Sunday 1 September 2013

Morning near Gondwyn


Despite the noise they and the burning Trabbits had made, and despite that the Trabbits were still burning, though no longer running around or screaming, Hamfries was still asleep.  Mahaven kicked him in disgust as he stalked past to his own bedroll, and even then Hamfries barely stirred in his sleep.  Mojo had to go and shake him vigorously before his eyes finally opened and he yawned.  Mojo recoiled; Hamfries’s breath was bad at the best of times, but after most of a night’s sleep it was as bad as the stench in a charnel-house.
“Umph?” said Hamfries, trying to roll over and wrap himself tighter in his blanket.  Mojo kept a hand over his mouth and pulled Hamfries back towards him with the other. 
“Your watch,” he said, his words muffled.
“Mmmph.” said Hamfries.
It took nearly ten minutes to get Hamfries awake enough to understand what was going on, and then he settled down to watch with a slight smile on his face.  Mojo knew that he would keep himself awake by reciting the tales of the Acts to himself – he’d learned to fall asleep listening to Hamfries’s whispered soliloquies, and so wrapped himself in his own blanket – thicker than anyone else’s save Bulrug’s – in the anticipation of being asleep quickly.
“Why are there burning Trabbits out there?” asked Hamfries suddenly.
“Tell you in the morning,” said Mojo, and fell asleep.
*
Hamfries woke them at dawn, though it felt too early to Mojo.  He shrugged out of his blanket and flung it over the branch of a nearby tree to let the dew drip off it.  Then he looked around, wondering which of the waterfalls would have produced the closest tributary.  He tried to listen for the the giggle of running water, but the white noise of the many waterfalls around the gate drowned any such out.  He looked around, but the landscape offered no clues either, so with a sigh he realised that he’d have to just go and look for himself.

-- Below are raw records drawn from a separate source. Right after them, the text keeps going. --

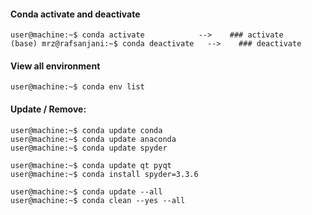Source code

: #### Conda activate and deactivate

```console
user@machine:~$ conda activate            -->    ### activate
(base) mrz@rafsanjani:~$ conda deactivate   -->    ### deactivate
```

#### View all environment
```console
user@machine:~$ conda env list 
```

#### Update / Remove:
```console
user@machine:~$ conda update conda
user@machine:~$ conda update anaconda
user@machine:~$ conda update spyder

user@machine:~$ conda update qt pyqt
user@machine:~$ conda install spyder=3.3.6

user@machine:~$ conda update --all
user@machine:~$ conda clean --yes --all
```
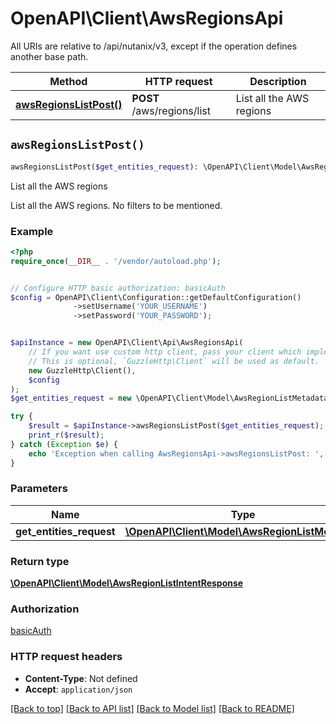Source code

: # OpenAPI\Client\AwsRegionsApi

All URIs are relative to /api/nutanix/v3, except if the operation defines another base path.

| Method | HTTP request | Description |
| ------------- | ------------- | ------------- |
| [**awsRegionsListPost()**](AwsRegionsApi.md#awsRegionsListPost) | **POST** /aws/regions/list | List all the AWS regions |


## `awsRegionsListPost()`

```php
awsRegionsListPost($get_entities_request): \OpenAPI\Client\Model\AwsRegionListIntentResponse
```

List all the AWS regions

List all the AWS regions. No filters to be mentioned.

### Example

```php
<?php
require_once(__DIR__ . '/vendor/autoload.php');


// Configure HTTP basic authorization: basicAuth
$config = OpenAPI\Client\Configuration::getDefaultConfiguration()
              ->setUsername('YOUR_USERNAME')
              ->setPassword('YOUR_PASSWORD');


$apiInstance = new OpenAPI\Client\Api\AwsRegionsApi(
    // If you want use custom http client, pass your client which implements `GuzzleHttp\ClientInterface`.
    // This is optional, `GuzzleHttp\Client` will be used as default.
    new GuzzleHttp\Client(),
    $config
);
$get_entities_request = new \OpenAPI\Client\Model\AwsRegionListMetadata(); // \OpenAPI\Client\Model\AwsRegionListMetadata

try {
    $result = $apiInstance->awsRegionsListPost($get_entities_request);
    print_r($result);
} catch (Exception $e) {
    echo 'Exception when calling AwsRegionsApi->awsRegionsListPost: ', $e->getMessage(), PHP_EOL;
}
```

### Parameters

| Name | Type | Description  | Notes |
| ------------- | ------------- | ------------- | ------------- |
| **get_entities_request** | [**\OpenAPI\Client\Model\AwsRegionListMetadata**](../Model/AwsRegionListMetadata.md)|  | |

### Return type

[**\OpenAPI\Client\Model\AwsRegionListIntentResponse**](../Model/AwsRegionListIntentResponse.md)

### Authorization

[basicAuth](../../README.md#basicAuth)

### HTTP request headers

- **Content-Type**: Not defined
- **Accept**: `application/json`

[[Back to top]](#) [[Back to API list]](../../README.md#endpoints)
[[Back to Model list]](../../README.md#models)
[[Back to README]](../../README.md)
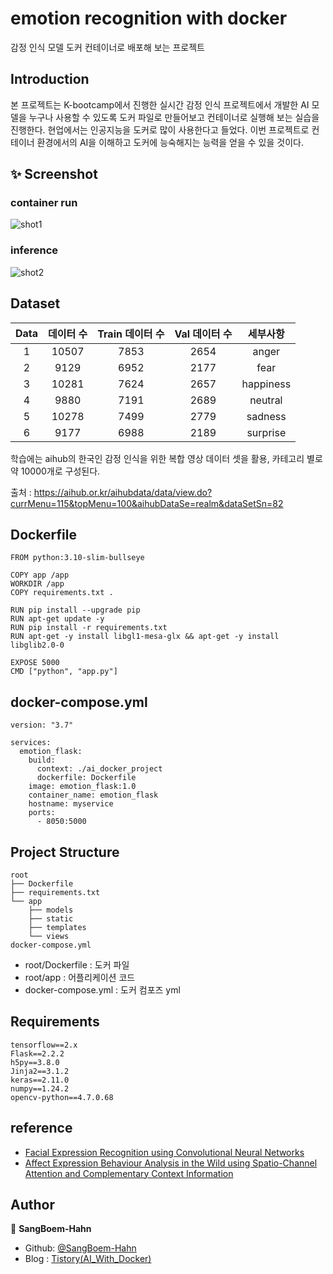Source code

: # emotion recognition with docker
감정 인식 모델 도커 컨테이너로 배포해 보는 프로젝트

## Introduction
본 프로젝트는 K-bootcamp에서 진행한 실시간 감정 인식 프로젝트에서 개발한 AI 모델을 누구나 사용할 수 있도록 도커 파일로 만들어보고 컨테이너로 실행해 보는 실습을 진행한다. 현업에서는 인공지능을 도커로 많이 사용한다고 들었다. 이번 프로젝트로 컨테이너 환경에서의 AI을 이해하고 도커에 능숙해지는 능력을 얻을 수 있을 것이다.

## ✨ Screenshot

### container run
![shot1](https://github.com/SangBeom-Hahn/Mini_Project/blob/master/ai_docker_project/assests/shot1.PNG)

### inference
![shot2](https://github.com/SangBeom-Hahn/Mini_Project/blob/master/ai_docker_project/assests/shot2.PNG)

## Dataset

|Data|데이터 수|Train 데이터 수|Val 데이터 수|세부사항|
|:-:|:-:|:-:|:-:|:-:|
|1|10507|7853|2654|anger|
|2|9129|6952|2177|fear|
|3|10281|7624|2657|happiness|
|4|9880|7191|2689|neutral|
|5|10278|7499|2779|sadness|
|6|9177|6988|2189|surprise|

학습에는 aihub의 한국인 감정 인식을 위한 복합 영상 데이터 셋을 활용, 카테고리 별로 약 10000개로 구성된다.

출처 : https://aihub.or.kr/aihubdata/data/view.do?currMenu=115&topMenu=100&aihubDataSe=realm&dataSetSn=82

## Dockerfile
```
FROM python:3.10-slim-bullseye 

COPY app /app
WORKDIR /app
COPY requirements.txt .

RUN pip install --upgrade pip
RUN apt-get update -y
RUN pip install -r requirements.txt
RUN apt-get -y install libgl1-mesa-glx && apt-get -y install libglib2.0-0

EXPOSE 5000
CMD ["python", "app.py"]
```

## docker-compose.yml
```
version: "3.7"

services:
  emotion_flask:
    build:
      context: ./ai_docker_project
      dockerfile: Dockerfile
    image: emotion_flask:1.0
    container_name: emotion_flask
    hostname: myservice
    ports:
      - 8050:5000
```

## Project Structure
```
root
├── Dockerfile
├── requirements.txt
└── app
    ├── models
    ├── static
    ├── templates
    └── views
docker-compose.yml
```

- root/Dockerfile : 도커 파일
- root/app : 어플리케이션 코드
- docker-compose.yml : 도커 컴포즈 yml 

## Requirements
```
tensorflow==2.x
Flask==2.2.2
h5py==3.8.0
Jinja2==3.1.2
keras==2.11.0
numpy==1.24.2
opencv-python==4.7.0.68
```

## reference
- [Facial Expression Recognition using Convolutional Neural Networks](https://arxiv.org/abs/1612.02903)
- [Affect Expression Behaviour Analysis in the Wild using Spatio-Channel Attention and Complementary Context Information](https://arxiv.org/pdf/2009.14440v2.pdf)

## Author

👤 **SangBoem-Hahn**

- Github: [@SangBoem-Hahn](https://github.com/SangBeom-Hahn)
- Blog : [Tistory(AI_With_Docker)](https://hsb422.tistory.com/entry/%E3%85%81%EB%8F%84%EC%BB%A4-PART%EC%9D%B8%EA%B3%B5%EC%A7%80%EB%8A%A5-%EB%8F%84%EC%BB%A4-%ED%99%9C%EC%9A%A9SW-bootcamp)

“I’ll find water,” he said.  He looked around again, but there was still no helpful signpost.  “I’ll try this way.”  He pointed.
“Wait,” said Bulrug.  He was sitting on his blanket still, massaging his calves.  “How do you know that there’s water that way?  And why don’t we have any already?”
“You drank it all last night,” said Mahaven.  “After it got dark.  You were saying something about the Brandy of the Narwhal, and that got Hamfries started on Act 17.  I’ve had better evenings, you know.”
“Bugger,” said Bulrug.  He looked down, which meant that his entire face disappeared into his beard and he looked more like a beaver than anything else.  “Right, hang on then.”
He got to his feet and stamped them a couple of times, wincing.  “Cramp,” he said.  “Dunno where it comes from really.”  Then he lifted his hands and looked up into the sky.  For a moment nothing happened, and then a wind arose from nowhere and darted around them, tugging at their clothes and making Mojo’s blanket swing and stream like a flag.  Then it dropped again.
“That way,” he said, pointing about ninety degrees off to where Mojo had pointed.  “The wind reckons that it should be about a five minute walk for you, once it understood what legs were.  You didn’t make a bad guess though.”
“Huh?” Mojo looked at Bulrug; he’d been rather hoping that the weather-mage would bring the water to them somehow.
“You’d have got to water a bit faster your way, but apparently it’s about eight hundred feet straight down.  Not sure what your plan was for getting back up again.”
Mahaven giggled, and Hamfries smiled; Mojo forced a smile on his face.  “Yeah, that’s quite a climb for first thing in the morning,” he said.  “Fine, I’ll go and get water then.  Someone want to get a fire started?  We’ve got a long way to go still and I could use something hot to get us started.”